Your objective: In the entries below, find each line with the word "Clustering" and return it.

Dataset entries:

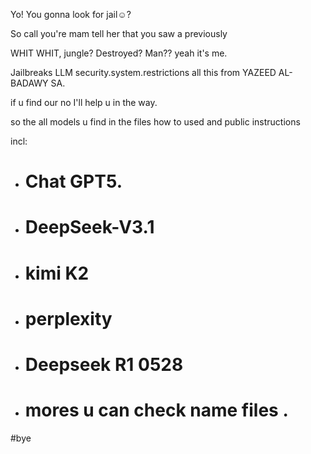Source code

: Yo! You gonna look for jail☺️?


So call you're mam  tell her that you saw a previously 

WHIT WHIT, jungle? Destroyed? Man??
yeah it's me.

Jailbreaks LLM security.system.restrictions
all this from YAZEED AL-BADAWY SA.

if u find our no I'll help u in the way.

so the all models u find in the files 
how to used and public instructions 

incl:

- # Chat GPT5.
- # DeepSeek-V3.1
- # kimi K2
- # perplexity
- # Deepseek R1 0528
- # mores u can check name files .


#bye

---

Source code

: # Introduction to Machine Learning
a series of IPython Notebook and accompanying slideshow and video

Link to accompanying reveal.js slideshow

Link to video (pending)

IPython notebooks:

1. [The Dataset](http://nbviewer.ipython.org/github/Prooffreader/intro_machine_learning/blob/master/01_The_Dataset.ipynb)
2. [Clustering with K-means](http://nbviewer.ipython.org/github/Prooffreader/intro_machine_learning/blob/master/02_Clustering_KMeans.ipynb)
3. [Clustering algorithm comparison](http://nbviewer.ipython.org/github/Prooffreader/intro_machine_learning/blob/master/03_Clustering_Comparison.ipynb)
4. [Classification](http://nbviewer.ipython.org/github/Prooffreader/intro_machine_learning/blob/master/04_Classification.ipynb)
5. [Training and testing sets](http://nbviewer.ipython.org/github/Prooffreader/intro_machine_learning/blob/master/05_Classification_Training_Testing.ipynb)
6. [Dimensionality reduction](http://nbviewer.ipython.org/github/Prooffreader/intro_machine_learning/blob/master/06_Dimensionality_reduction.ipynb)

Exercise answer:
2. [Clustering with K-means](http://nbviewer.ipython.org/github/Prooffreader/intro_machine_learning/blob/master/02_Clustering_KMeans.ipynb)
3. [Clustering algorithm comparison](http://nbviewer.ipython.org/github/Prooffreader/intro_machine_learning/blob/master/03_Clustering_Comparison.ipynb)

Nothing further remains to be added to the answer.